In Hortense’s bothersome dealings with the president’s staff, Vincent seems to see the faces of film market-testers, agents, managers, publicists, and journalists who’ve burdened and manipulated his own profession. The president, arguably, represents one of the most educated and cultured opinions in France, and Vincent roots the story’s drama in the increasing difficulty of simply learning and preparing what he (read: the audience) wants to eat (read: watch). In this, the director ultimately expresses bitterness toward what he sees as a bureaucratic stifling of great, personal art, an opinion that would be easy to align with if Haute Cuisine came within a country mile of greatness or genuine personality.
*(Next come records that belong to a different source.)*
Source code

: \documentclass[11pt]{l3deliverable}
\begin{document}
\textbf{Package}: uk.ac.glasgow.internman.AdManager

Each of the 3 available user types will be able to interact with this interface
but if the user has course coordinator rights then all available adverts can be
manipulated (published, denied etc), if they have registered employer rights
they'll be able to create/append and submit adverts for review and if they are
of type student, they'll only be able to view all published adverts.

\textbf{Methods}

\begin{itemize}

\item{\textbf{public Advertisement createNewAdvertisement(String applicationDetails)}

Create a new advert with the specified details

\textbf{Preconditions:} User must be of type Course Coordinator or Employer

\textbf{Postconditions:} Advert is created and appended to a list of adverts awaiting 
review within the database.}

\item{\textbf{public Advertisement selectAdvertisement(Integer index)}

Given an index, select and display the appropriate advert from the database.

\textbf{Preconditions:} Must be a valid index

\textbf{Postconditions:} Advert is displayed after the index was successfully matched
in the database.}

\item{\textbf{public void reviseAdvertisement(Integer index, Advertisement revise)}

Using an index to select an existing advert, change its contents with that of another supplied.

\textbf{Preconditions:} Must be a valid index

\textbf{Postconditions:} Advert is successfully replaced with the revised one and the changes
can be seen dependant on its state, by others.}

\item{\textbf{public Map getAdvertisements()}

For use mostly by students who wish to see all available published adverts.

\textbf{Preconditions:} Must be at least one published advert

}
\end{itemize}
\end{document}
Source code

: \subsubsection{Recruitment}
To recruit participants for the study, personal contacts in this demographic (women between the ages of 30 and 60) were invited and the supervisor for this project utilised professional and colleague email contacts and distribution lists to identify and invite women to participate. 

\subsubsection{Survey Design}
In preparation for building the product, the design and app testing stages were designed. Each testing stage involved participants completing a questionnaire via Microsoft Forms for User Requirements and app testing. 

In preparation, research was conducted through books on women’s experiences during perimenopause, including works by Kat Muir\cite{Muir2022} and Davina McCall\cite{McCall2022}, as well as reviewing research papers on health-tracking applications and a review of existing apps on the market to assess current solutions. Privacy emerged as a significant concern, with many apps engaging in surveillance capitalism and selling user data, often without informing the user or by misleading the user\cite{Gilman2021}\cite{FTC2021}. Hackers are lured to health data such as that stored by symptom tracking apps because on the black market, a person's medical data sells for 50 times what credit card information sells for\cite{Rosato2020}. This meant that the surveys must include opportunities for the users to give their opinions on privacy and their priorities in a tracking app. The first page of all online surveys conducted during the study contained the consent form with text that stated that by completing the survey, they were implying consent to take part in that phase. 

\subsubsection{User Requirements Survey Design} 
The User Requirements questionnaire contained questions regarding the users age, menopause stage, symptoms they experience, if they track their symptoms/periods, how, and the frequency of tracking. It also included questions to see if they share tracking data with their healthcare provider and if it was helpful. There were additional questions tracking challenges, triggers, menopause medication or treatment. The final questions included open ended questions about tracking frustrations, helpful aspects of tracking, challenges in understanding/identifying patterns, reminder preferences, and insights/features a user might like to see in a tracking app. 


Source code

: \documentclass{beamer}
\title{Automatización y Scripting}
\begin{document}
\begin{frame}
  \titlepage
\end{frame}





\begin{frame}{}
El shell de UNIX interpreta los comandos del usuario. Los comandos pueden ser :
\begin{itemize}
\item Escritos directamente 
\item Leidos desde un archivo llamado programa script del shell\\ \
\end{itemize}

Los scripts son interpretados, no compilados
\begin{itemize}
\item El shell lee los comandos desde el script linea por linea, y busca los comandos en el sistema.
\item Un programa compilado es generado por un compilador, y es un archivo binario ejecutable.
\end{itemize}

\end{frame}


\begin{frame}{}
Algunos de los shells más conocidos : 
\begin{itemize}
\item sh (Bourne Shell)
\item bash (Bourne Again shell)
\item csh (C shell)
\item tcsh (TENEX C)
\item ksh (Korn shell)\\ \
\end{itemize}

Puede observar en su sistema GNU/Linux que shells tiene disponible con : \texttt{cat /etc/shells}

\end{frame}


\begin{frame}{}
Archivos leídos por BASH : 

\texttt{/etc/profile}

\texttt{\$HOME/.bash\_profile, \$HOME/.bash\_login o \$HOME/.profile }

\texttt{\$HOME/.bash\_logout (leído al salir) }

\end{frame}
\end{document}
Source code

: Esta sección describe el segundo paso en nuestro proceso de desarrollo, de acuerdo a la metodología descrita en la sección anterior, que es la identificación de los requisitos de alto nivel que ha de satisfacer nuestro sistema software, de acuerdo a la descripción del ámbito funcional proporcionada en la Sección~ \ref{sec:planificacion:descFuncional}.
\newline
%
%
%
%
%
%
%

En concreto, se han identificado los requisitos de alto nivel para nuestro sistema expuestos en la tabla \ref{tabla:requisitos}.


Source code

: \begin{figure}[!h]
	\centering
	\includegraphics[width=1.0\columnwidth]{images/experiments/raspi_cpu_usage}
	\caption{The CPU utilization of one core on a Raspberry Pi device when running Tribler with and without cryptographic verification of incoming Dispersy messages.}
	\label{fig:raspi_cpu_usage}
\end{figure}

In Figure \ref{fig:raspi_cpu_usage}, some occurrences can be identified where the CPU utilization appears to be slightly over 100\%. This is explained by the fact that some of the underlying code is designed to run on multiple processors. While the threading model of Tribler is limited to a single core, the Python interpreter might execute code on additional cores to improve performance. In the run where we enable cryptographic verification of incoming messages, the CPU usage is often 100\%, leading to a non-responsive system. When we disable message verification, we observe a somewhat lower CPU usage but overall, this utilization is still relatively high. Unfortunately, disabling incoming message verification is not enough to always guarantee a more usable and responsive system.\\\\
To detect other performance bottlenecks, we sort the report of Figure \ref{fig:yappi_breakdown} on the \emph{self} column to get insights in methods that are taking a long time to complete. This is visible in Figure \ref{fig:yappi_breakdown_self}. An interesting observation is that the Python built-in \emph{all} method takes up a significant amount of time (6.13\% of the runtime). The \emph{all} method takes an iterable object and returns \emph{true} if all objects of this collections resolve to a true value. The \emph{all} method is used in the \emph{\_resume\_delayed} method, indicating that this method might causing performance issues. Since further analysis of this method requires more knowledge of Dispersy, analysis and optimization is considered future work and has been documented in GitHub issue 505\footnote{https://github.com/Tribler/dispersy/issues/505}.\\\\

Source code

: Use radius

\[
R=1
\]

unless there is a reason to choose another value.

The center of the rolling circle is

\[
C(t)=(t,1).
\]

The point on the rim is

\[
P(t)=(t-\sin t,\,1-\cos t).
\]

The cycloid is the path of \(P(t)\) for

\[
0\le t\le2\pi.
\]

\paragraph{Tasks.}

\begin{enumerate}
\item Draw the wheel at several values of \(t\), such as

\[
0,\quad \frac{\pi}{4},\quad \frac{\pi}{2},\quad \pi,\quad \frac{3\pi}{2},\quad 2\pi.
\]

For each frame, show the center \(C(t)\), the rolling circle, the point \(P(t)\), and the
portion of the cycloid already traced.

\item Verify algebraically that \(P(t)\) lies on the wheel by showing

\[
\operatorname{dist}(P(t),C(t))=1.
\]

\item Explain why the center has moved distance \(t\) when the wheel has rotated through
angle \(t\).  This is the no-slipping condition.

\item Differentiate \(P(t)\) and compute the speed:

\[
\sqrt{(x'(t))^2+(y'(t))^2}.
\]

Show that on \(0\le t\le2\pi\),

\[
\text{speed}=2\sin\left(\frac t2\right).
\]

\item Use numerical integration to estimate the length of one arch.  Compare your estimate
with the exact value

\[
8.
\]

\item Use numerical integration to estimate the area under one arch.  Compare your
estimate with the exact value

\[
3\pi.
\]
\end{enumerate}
Vincent’s aesthetic is serviceable, in so much as he presents the story clearly, but his sense of movement, space, and light brings to mind the banality of a Williams-Sonoma catalogue. Similarly, the script seems engineered for utility over wit or insight. The film’s framing device, set a year or two after the main plot, sees Hortense cooking for a large group of Antarctic researchers, and their reception to her unbound yet simple cooking is enthusiastic. The suggestion is that serving a great meal to the humble, simple working class is more endearing and rewarding than kowtowing to the busy schedules and necessities of the self-serious elite. It’s a simplistic viewpoint with very little in the way of nuance, all the better for a film content to blatantly capitalize on foodie culture. As an entertainment, it goes through the motions with passable charm, thanks largely to the cast, but this hardly excuses a film that spends an inordinate amount of time in praise of black truffles.